Task requirements :: What you return must be the lines of the data that hold the word "myitcv".
----- Source material
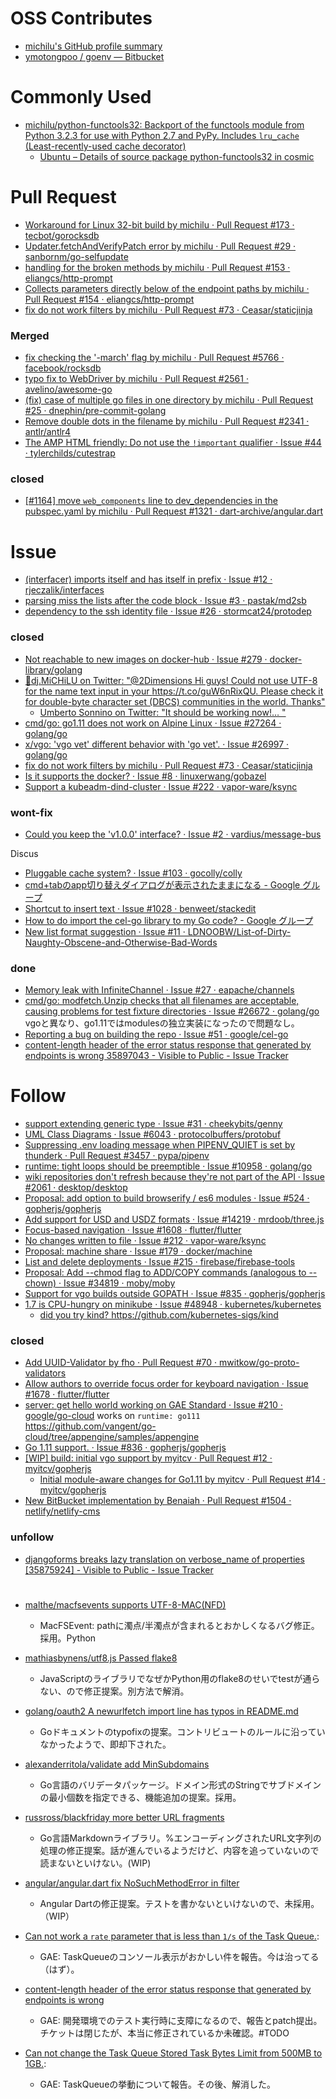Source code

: # OSS Contributes

* [michilu's GitHub profile summary](https://profile-summary-for-github.com/user/michilu)
* [ymotongpoo / goenv — Bitbucket](https://bitbucket.org/ymotongpoo/goenv/src/develop/)

# Commonly Used

* [michilu/python-functools32: Backport of the functools module from Python 3.2.3 for use with Python 2.7 and PyPy. Includes `lru_cache` (Least-recently-used cache decorator)](https://github.com/michilu/python-functools32)
  * [Ubuntu – Details of source package python-functools32 in cosmic](https://packages.ubuntu.com/en/source/cosmic/python-functools32)

# Pull Request

* [Workaround for Linux 32\-bit build by michilu · Pull Request \#173 · tecbot/gorocksdb](https://github.com/tecbot/gorocksdb/pull/173)
* [Updater\.fetchAndVerifyPatch error by michilu · Pull Request \#29 · sanbornm/go\-selfupdate](https://github.com/sanbornm/go-selfupdate/pull/29)
* [handling for the broken methods by michilu · Pull Request #153 · eliangcs/http-prompt](https://github.com/eliangcs/http-prompt/pull/153)
* [Collects parameters directly below of the endpoint paths by michilu · Pull Request #154 · eliangcs/http-prompt](https://github.com/eliangcs/http-prompt/pull/154)
* [fix do not work filters by michilu · Pull Request #73 · Ceasar/staticjinja](https://github.com/Ceasar/staticjinja/pull/73)

### Merged

* [fix checking the '\-march' flag by michilu · Pull Request \#5766 · facebook/rocksdb](https://github.com/facebook/rocksdb/pull/5766)
* [typo fix to WebDriver by michilu · Pull Request \#2561 · avelino/awesome\-go](https://github.com/avelino/awesome-go/pull/2561)
* [(fix) case of multiple go files in one directory by michilu · Pull Request #25 · dnephin/pre-commit-golang](https://github.com/dnephin/pre-commit-golang/pull/25)
* [Remove double dots in the filename by michilu · Pull Request #2341 · antlr/antlr4](https://github.com/antlr/antlr4/pull/2341)
* [The AMP HTML friendly: Do not use the `!important` qualifier · Issue #44 · tylerchilds/cutestrap](https://github.com/tylerchilds/cutestrap/issues/44)

### closed

* [[#1164] move `web_components` line to dev_dependencies in the pubspec.yaml by michilu · Pull Request #1321 · dart-archive/angular.dart](https://github.com/dart-archive/angular.dart/pull/1321)

# Issue

* [(interfacer) imports itself and has itself in prefix · Issue \#12 · rjeczalik/interfaces](https://github.com/rjeczalik/interfaces/issues/12)
* [parsing miss the lists after the code block · Issue #3 · pastak/md2sb](https://github.com/pastak/md2sb/issues/3)
* [dependency to the ssh identity file · Issue #26 · stormcat24/protodep](https://github.com/stormcat24/protodep/issues/26)

### closed

* [Not reachable to new images on docker-hub · Issue #279 · docker-library/golang](https://github.com/docker-library/golang/issues/279)
* [🌟dj.MiCHiLU on Twitter: "@2Dimensions Hi guys! Could not use UTF-8 for the name text input in your https://t.co/guW6nRixQU. Please check it for double-byte character set (DBCS) communities in the world. Thanks"](https://twitter.com/MiCHiLU/status/1073770710642786305)
  * [Umberto Sonnino on Twitter: "It should be working now\!… "](https://twitter.com/bertorius/status/1075429260607844352)
* [cmd/go: go1.11 does not work on Alpine Linux · Issue #27264 · golang/go](https://github.com/golang/go/issues/27264)
* [x/vgo: 'vgo vet' different behavior with 'go vet'. · Issue #26997 · golang/go](https://github.com/golang/go/issues/26997)
* [fix do not work filters by michilu · Pull Request #73 · Ceasar/staticjinja](https://github.com/Ceasar/staticjinja/pull/73)
* [Is it supports the docker? · Issue #8 · linuxerwang/gobazel](https://github.com/linuxerwang/gobazel/issues/8)
* [Support a kubeadm-dind-cluster · Issue #222 · vapor-ware/ksync](https://github.com/vapor-ware/ksync/issues/222)

### wont-fix

- [Could you keep the 'v1.0.0' interface? · Issue #2 · vardius/message-bus](https://github.com/vardius/message-bus/issues/2)

Discus

* [Pluggable cache system? · Issue #103 · gocolly/colly](https://github.com/gocolly/colly/issues/103)
* [cmd+tabのapp切り替えダイアログが表示されたままになる - Google グループ](https://groups.google.com/forum/#!msg/osx-karabiner-ja/Em73acf-e9g/6UfvGBP7CQAJ)
* [Shortcut to insert text · Issue #1028 · benweet/stackedit](https://github.com/benweet/stackedit/issues/1028)
* [How to do import the cel-go library to my Go code? - Google グループ](https://groups.google.com/forum/#!topic/cel-go-discuss/R_i9L_APfBg)
* [New list format suggestion · Issue #11 · LDNOOBW/List-of-Dirty-Naughty-Obscene-and-Otherwise-Bad-Words](https://github.com/LDNOOBW/List-of-Dirty-Naughty-Obscene-and-Otherwise-Bad-Words/issues/11)

### done

* [Memory leak with InfiniteChannel · Issue #27 · eapache/channels](https://github.com/eapache/channels/issues/27)
* [cmd/go: modfetch.Unzip checks that all filenames are acceptable, causing problems for test fixture directories · Issue #26672 · golang/go](https://github.com/golang/go/issues/26672) vgoと異なり、go1.11ではmodulesの独立実装になったので問題なし。
* [Reporting a bug on building the repo · Issue #51 · google/cel-go](https://github.com/google/cel-go/issues/51)
* [content\-length header of the error status response that generated by endpoints is wrong 35897043 \- Visible to Public \- Issue Tracker](https://issuetracker.google.com/issues/35897043)

# Follow

* [support extending generic type · Issue \#31 · cheekybits/genny](https://github.com/cheekybits/genny/issues/31)
* [UML Class Diagrams · Issue \#6043 · protocolbuffers/protobuf](https://github.com/protocolbuffers/protobuf/issues/6043)
* [Suppressing \.env loading message when PIPENV\_QUIET is set by thunderk · Pull Request \#3457 · pypa/pipenv](https://github.com/pypa/pipenv/pull/3457)
* [runtime: tight loops should be preemptible · Issue #10958 · golang/go](https://github.com/golang/go/issues/10958)
* [wiki repositories don't refresh because they're not part of the API · Issue #2061 · desktop/desktop](https://github.com/desktop/desktop/issues/2061)
* [Proposal: add option to build browserify / es6 modules · Issue #524 · gopherjs/gopherjs](https://github.com/gopherjs/gopherjs/issues/524)
* [Add support for USD and USDZ formats · Issue #14219 · mrdoob/three.js](https://github.com/mrdoob/three.js/issues/14219)
* [Focus-based navigation · Issue #1608 · flutter/flutter](https://github.com/flutter/flutter/issues/1608)
* [No changes written to file · Issue #212 · vapor-ware/ksync](https://github.com/vapor-ware/ksync/issues/212)
* [Proposal: machine share · Issue #179 · docker/machine](https://github.com/docker/machine/issues/179)
* [List and delete deployments · Issue #215 · firebase/firebase-tools](https://github.com/firebase/firebase-tools/issues/215)
* [Proposal: Add --chmod flag to ADD/COPY commands (analogous to --chown) · Issue #34819 · moby/moby](https://github.com/moby/moby/issues/34819)
* [Support for vgo builds outside GOPATH · Issue #835 · gopherjs/gopherjs](https://github.com/gopherjs/gopherjs/issues/835)
* [1.7 is CPU-hungry on minikube · Issue #48948 · kubernetes/kubernetes](https://github.com/kubernetes/kubernetes/issues/48948)
  * [did you try kind? https://github\.com/kubernetes\-sigs/kind](https://github.com/kubernetes/kubernetes/issues/48948#issuecomment-502703394)

### closed

* [Add UUID\-Validator by fho · Pull Request \#70 · mwitkow/go\-proto\-validators](https://github.com/mwitkow/go-proto-validators/pull/70)
* [Allow authors to override focus order for keyboard navigation · Issue #1678 · flutter/flutter](https://github.com/flutter/flutter/issues/1678)
* [server: get hello world working on GAE Standard · Issue #210 · google/go-cloud](https://github.com/google/go-cloud/issues/210) works on `runtime: go111` https://github.com/vangent/go-cloud/tree/appengine/samples/appengine
* [Go 1.11 support. · Issue #836 · gopherjs/gopherjs](https://github.com/gopherjs/gopherjs/issues/836)
* [[WIP] build: initial vgo support by myitcv · Pull Request #12 · myitcv/gopherjs](https://github.com/myitcv/gopherjs/pull/12)
  * [Initial module-aware changes for Go1.11 by myitcv · Pull Request #14 · myitcv/gopherjs](https://github.com/myitcv/gopherjs/pull/14)
* [New BitBucket implementation by Benaiah · Pull Request #1504 · netlify/netlify-cms](https://github.com/netlify/netlify-cms/pull/1504)

### unfollow

* [djangoforms breaks lazy translation on verbose_name of properties [35875924] - Visible to Public - Issue Tracker](https://issuetracker.google.com/issues/35875924)

# 

- [malthe/macfsevents supports UTF-8-MAC(NFD)](https://github.com/malthe/macfsevents/pull/27)

  - MacFSEvent: pathに濁点/半濁点が含まれるとおかしくなるバグ修正。採用。Python

- [mathiasbynens/utf8.js Passed flake8](https://github.com/mathiasbynens/utf8.js/pull/13)

  - JavaScriptのライブラリでなぜかPython用のflake8のせいでtestが通らない、ので修正提案。別方法で解消。

- [golang/oauth2 A newurlfetch import line has typos in README.md](https://github.com/golang/oauth2/pull/106)

  - Goドキュメントのtypofixの提案。コントリビュートのルールに沿っていなかったようで、即却下された。

- [alexanderritola/validate add MinSubdomains](https://github.com/alexanderritola/validate/pull/3)

  - Go言語のバリデータパッケージ。ドメイン形式のStringでサブドメインの最小個数を指定できる、機能追加の提案。採用。

- [russross/blackfriday more better URL fragments](https://github.com/russross/blackfriday/pull/221)

  - Go言語Markdownライブラリ。%エンコーディングされたURL文字列の処理の修正提案。話が進んでいるようだけど、内容を追っていないので読まないといけない。(WIP)

- [angular/angular.dart fix NoSuchMethodError in filter](https://github.com/angular/angular.dart/pull/1685)

  - Angular Dartの修正提案。テストを書かないといけないので、未採用。（WIP）

- [Can not work a `rate` parameter that is less than `1/s` of the Task Queue.](https://code.google.com/p/googleappengine/issues/detail?id=12282):

  - GAE: TaskQueueのコンソール表示がおかしい件を報告。今は治ってる（はず）。

- [content-length header of the error status response that generated by endpoints is wrong](https://code.google.com/p/googleappengine/issues/detail?id=10544)

  - GAE: 開発環境でのテスト実行時に支障になるので、報告とpatch提出。チケットは閉じたが、本当に修正されているか未確認。#TODO

- [Can not change the Task Queue Stored Task Bytes Limit from 500MB to 1GB.](https://code.google.com/p/googleappengine/issues/detail?id=12283):

  - GAE: TaskQueueの挙動について報告。その後、解消した。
----------
Answer to this task ::
* [[WIP] build: initial vgo support by myitcv · Pull Request #12 · myitcv/gopherjs](https://github.com/myitcv/gopherjs/pull/12)
  * [Initial module-aware changes for Go1.11 by myitcv · Pull Request #14 · myitcv/gopherjs](https://github.com/myitcv/gopherjs/pull/14)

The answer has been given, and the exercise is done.